Personal information
- Nationality: China
- Born: October 27, 1969 (age 56)

Sport
- Sport: Table tennis

Medal record
Women's table tennis
Representing China
Olympic Games
| Silver medal – second place | 1996 Atlanta | Doubles |
World Championships
| Gold medal – first place | 1991 Chiba City | Mixed Doubles |
| Gold medal – first place | 1993 Gothenburg | Doubles |
| Gold medal – first place | 1993 Gothenburg | Mixed Doubles |
| Gold medal – first place | 1995 Tianjin | Mixed Doubles |
| Gold medal – first place | 1995 Tianjin | Team |
| Silver medal – second place | 1995 Tianjin | Doubles |
| Bronze medal – third place | 1989 Dortmund | Doubles |
| Bronze medal – third place | 1991 Chiba City | Doubles |
| Bronze medal – third place | 1995 Tianjin | Singles |
World Cup
| Gold medal – first place | 1991 Barcelona | Team |
| Gold medal – first place | 1995 Atlanta | Team |
Asian Championships
| Gold medal – first place | 1994 Tianjin | Doubles |
| Gold medal – first place | 1994 Tianjin | Team |
| Silver medal – second place | 1990 Kuala Lumpur | Singles |
| Silver medal – second place | 1990 Kuala Lumpur | Doubles |
| Silver medal – second place | 1994 Tianjin | Mixed Doubles |
| Bronze medal – third place | 1994 Tianjin | Singles |

= Liu Wei (table tennis) =

Chinese table tennis player

Liu Wei (刘伟; born October 27, 1969) is a former female table tennis player from China.
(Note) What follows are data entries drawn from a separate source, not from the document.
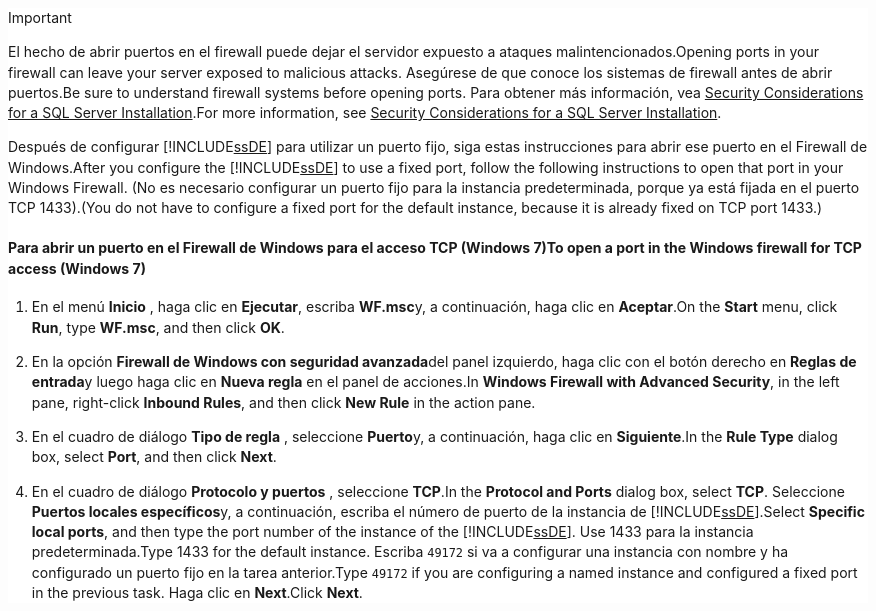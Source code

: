 > [!IMPORTANT]  
>  <span data-ttu-id="c8417-148">El hecho de abrir puertos en el firewall puede dejar el servidor expuesto a ataques malintencionados.</span><span class="sxs-lookup"><span data-stu-id="c8417-148">Opening ports in your firewall can leave your server exposed to malicious attacks.</span></span> <span data-ttu-id="c8417-149">Asegúrese de que conoce los sistemas de firewall antes de abrir puertos.</span><span class="sxs-lookup"><span data-stu-id="c8417-149">Be sure to understand firewall systems before opening ports.</span></span> <span data-ttu-id="c8417-150">Para obtener más información, vea [Security Considerations for a SQL Server Installation](../sql-server/install/security-considerations-for-a-sql-server-installation.md).</span><span class="sxs-lookup"><span data-stu-id="c8417-150">For more information, see [Security Considerations for a SQL Server Installation](../sql-server/install/security-considerations-for-a-sql-server-installation.md).</span></span>  
  
 <span data-ttu-id="c8417-151">Después de configurar [!INCLUDE[ssDE](../includes/ssde-md.md)] para utilizar un puerto fijo, siga estas instrucciones para abrir ese puerto en el Firewall de Windows.</span><span class="sxs-lookup"><span data-stu-id="c8417-151">After you configure the [!INCLUDE[ssDE](../includes/ssde-md.md)] to use a fixed port, follow the following instructions to open that port in your Windows Firewall.</span></span> <span data-ttu-id="c8417-152">(No es necesario configurar un puerto fijo para la instancia predeterminada, porque ya está fijada en el puerto TCP 1433).</span><span class="sxs-lookup"><span data-stu-id="c8417-152">(You do not have to configure a fixed port for the default instance, because it is already fixed on TCP port 1433.)</span></span>  
  
#### <a name="to-open-a-port-in-the-windows-firewall-for-tcp-access-windows-7"></a><span data-ttu-id="c8417-153">Para abrir un puerto en el Firewall de Windows para el acceso TCP (Windows 7)</span><span class="sxs-lookup"><span data-stu-id="c8417-153">To open a port in the Windows firewall for TCP access (Windows 7)</span></span>  
  
1.  <span data-ttu-id="c8417-154">En el menú **Inicio** , haga clic en **Ejecutar**, escriba **WF.msc**y, a continuación, haga clic en **Aceptar**.</span><span class="sxs-lookup"><span data-stu-id="c8417-154">On the **Start** menu, click **Run**, type **WF.msc**, and then click **OK**.</span></span>  
  
2.  <span data-ttu-id="c8417-155">En la opción **Firewall de Windows con seguridad avanzada**del panel izquierdo, haga clic con el botón derecho en **Reglas de entrada**y luego haga clic en **Nueva regla** en el panel de acciones.</span><span class="sxs-lookup"><span data-stu-id="c8417-155">In **Windows Firewall with Advanced Security**, in the left pane, right-click **Inbound Rules**, and then click **New Rule** in the action pane.</span></span>  
  
3.  <span data-ttu-id="c8417-156">En el cuadro de diálogo **Tipo de regla** , seleccione **Puerto**y, a continuación, haga clic en **Siguiente**.</span><span class="sxs-lookup"><span data-stu-id="c8417-156">In the **Rule Type** dialog box, select **Port**, and then click **Next**.</span></span>  
  
4.  <span data-ttu-id="c8417-157">En el cuadro de diálogo **Protocolo y puertos** , seleccione **TCP**.</span><span class="sxs-lookup"><span data-stu-id="c8417-157">In the **Protocol and Ports** dialog box, select **TCP**.</span></span> <span data-ttu-id="c8417-158">Seleccione **Puertos locales específicos**y, a continuación, escriba el número de puerto de la instancia de [!INCLUDE[ssDE](../includes/ssde-md.md)].</span><span class="sxs-lookup"><span data-stu-id="c8417-158">Select **Specific local ports**, and then type the port number of the instance of the [!INCLUDE[ssDE](../includes/ssde-md.md)].</span></span> <span data-ttu-id="c8417-159">Use 1433 para la instancia predeterminada.</span><span class="sxs-lookup"><span data-stu-id="c8417-159">Type 1433 for the default instance.</span></span> <span data-ttu-id="c8417-160">Escriba `49172` si va a configurar una instancia con nombre y ha configurado un puerto fijo en la tarea anterior.</span><span class="sxs-lookup"><span data-stu-id="c8417-160">Type `49172` if you are configuring a named instance and configured a fixed port in the previous task.</span></span> <span data-ttu-id="c8417-161">Haga clic en **Next**.</span><span class="sxs-lookup"><span data-stu-id="c8417-161">Click **Next**.</span></span>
From 1989 to 1996 she won several medals in singles, doubles, and team events in the Asian Table Tennis Championships, in the Table Tennis World Cup, and in the World Table Tennis Championships. She also achieved a silver Olympic medal in the double event at Atlanta 1996.

==Hall of Fame==
She is inducted in the ITTF hall of fame.